> _What you should do_
Reproduce every entry word for word.

> _Stored data_
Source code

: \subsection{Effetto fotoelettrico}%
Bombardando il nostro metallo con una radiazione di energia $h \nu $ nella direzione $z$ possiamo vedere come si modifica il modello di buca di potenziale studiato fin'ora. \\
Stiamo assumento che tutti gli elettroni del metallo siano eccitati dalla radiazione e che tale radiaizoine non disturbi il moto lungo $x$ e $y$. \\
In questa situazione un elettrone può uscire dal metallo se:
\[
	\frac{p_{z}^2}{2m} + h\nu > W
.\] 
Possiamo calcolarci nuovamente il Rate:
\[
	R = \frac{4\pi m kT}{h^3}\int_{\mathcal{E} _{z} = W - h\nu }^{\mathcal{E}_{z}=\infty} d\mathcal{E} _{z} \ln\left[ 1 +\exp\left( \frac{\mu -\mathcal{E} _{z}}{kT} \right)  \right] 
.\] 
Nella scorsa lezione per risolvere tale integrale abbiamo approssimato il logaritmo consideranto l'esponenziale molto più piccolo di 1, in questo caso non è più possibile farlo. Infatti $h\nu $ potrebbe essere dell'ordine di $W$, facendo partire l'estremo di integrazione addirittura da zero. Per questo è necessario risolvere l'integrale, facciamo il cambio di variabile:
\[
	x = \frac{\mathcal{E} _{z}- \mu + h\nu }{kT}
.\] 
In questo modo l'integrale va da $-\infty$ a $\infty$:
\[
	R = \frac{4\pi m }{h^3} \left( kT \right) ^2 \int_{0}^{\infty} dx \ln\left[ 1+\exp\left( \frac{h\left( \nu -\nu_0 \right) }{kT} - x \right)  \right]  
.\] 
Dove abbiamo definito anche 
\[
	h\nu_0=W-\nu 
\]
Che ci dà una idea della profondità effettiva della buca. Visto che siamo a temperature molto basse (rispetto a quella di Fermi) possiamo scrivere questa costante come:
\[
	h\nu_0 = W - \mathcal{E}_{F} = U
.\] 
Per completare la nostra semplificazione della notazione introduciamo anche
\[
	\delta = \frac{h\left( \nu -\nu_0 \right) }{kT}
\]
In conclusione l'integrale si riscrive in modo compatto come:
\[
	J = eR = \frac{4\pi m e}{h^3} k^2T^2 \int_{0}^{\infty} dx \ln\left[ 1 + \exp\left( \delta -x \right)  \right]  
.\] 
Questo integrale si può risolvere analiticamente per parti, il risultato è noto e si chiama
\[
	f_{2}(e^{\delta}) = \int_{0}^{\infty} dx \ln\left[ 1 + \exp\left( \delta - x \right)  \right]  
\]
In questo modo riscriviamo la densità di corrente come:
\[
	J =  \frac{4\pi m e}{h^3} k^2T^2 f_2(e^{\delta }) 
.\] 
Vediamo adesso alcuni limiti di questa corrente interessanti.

> _Answer to this problem_
Source code

: \subsection{Effetto fotoelettrico}%
Bombardando il nostro metallo con una radiazione di energia $h \nu $ nella direzione $z$ possiamo vedere come si modifica il modello di buca di potenziale studiato fin'ora. \\
Stiamo assumento che tutti gli elettroni del metallo siano eccitati dalla radiazione e che tale radiaizoine non disturbi il moto lungo $x$ e $y$. \\
In questa situazione un elettrone può uscire dal metallo se:
\[
	\frac{p_{z}^2}{2m} + h\nu > W
.\] 
Possiamo calcolarci nuovamente il Rate:
\[
	R = \frac{4\pi m kT}{h^3}\int_{\mathcal{E} _{z} = W - h\nu }^{\mathcal{E}_{z}=\infty} d\mathcal{E} _{z} \ln\left[ 1 +\exp\left( \frac{\mu -\mathcal{E} _{z}}{kT} \right)  \right] 
.\] 
Nella scorsa lezione per risolvere tale integrale abbiamo approssimato il logaritmo consideranto l'esponenziale molto più piccolo di 1, in questo caso non è più possibile farlo. Infatti $h\nu $ potrebbe essere dell'ordine di $W$, facendo partire l'estremo di integrazione addirittura da zero. Per questo è necessario risolvere l'integrale, facciamo il cambio di variabile:
\[
	x = \frac{\mathcal{E} _{z}- \mu + h\nu }{kT}
.\] 
In questo modo l'integrale va da $-\infty$ a $\infty$:
\[
	R = \frac{4\pi m }{h^3} \left( kT \right) ^2 \int_{0}^{\infty} dx \ln\left[ 1+\exp\left( \frac{h\left( \nu -\nu_0 \right) }{kT} - x \right)  \right]  
.\] 
Dove abbiamo definito anche 
\[
	h\nu_0=W-\nu 
\]
Che ci dà una idea della profondità effettiva della buca. Visto che siamo a temperature molto basse (rispetto a quella di Fermi) possiamo scrivere questa costante come:
\[
	h\nu_0 = W - \mathcal{E}_{F} = U
.\] 
Per completare la nostra semplificazione della notazione introduciamo anche
\[
	\delta = \frac{h\left( \nu -\nu_0 \right) }{kT}
\]
In conclusione l'integrale si riscrive in modo compatto come:
\[
	J = eR = \frac{4\pi m e}{h^3} k^2T^2 \int_{0}^{\infty} dx \ln\left[ 1 + \exp\left( \delta -x \right)  \right]  
.\] 
Questo integrale si può risolvere analiticamente per parti, il risultato è noto e si chiama
\[
	f_{2}(e^{\delta}) = \int_{0}^{\infty} dx \ln\left[ 1 + \exp\left( \delta - x \right)  \right]  
\]
In questo modo riscriviamo la densità di corrente come:
\[
	J =  \frac{4\pi m e}{h^3} k^2T^2 f_2(e^{\delta }) 
.\] 
Vediamo adesso alcuni limiti di questa corrente interessanti.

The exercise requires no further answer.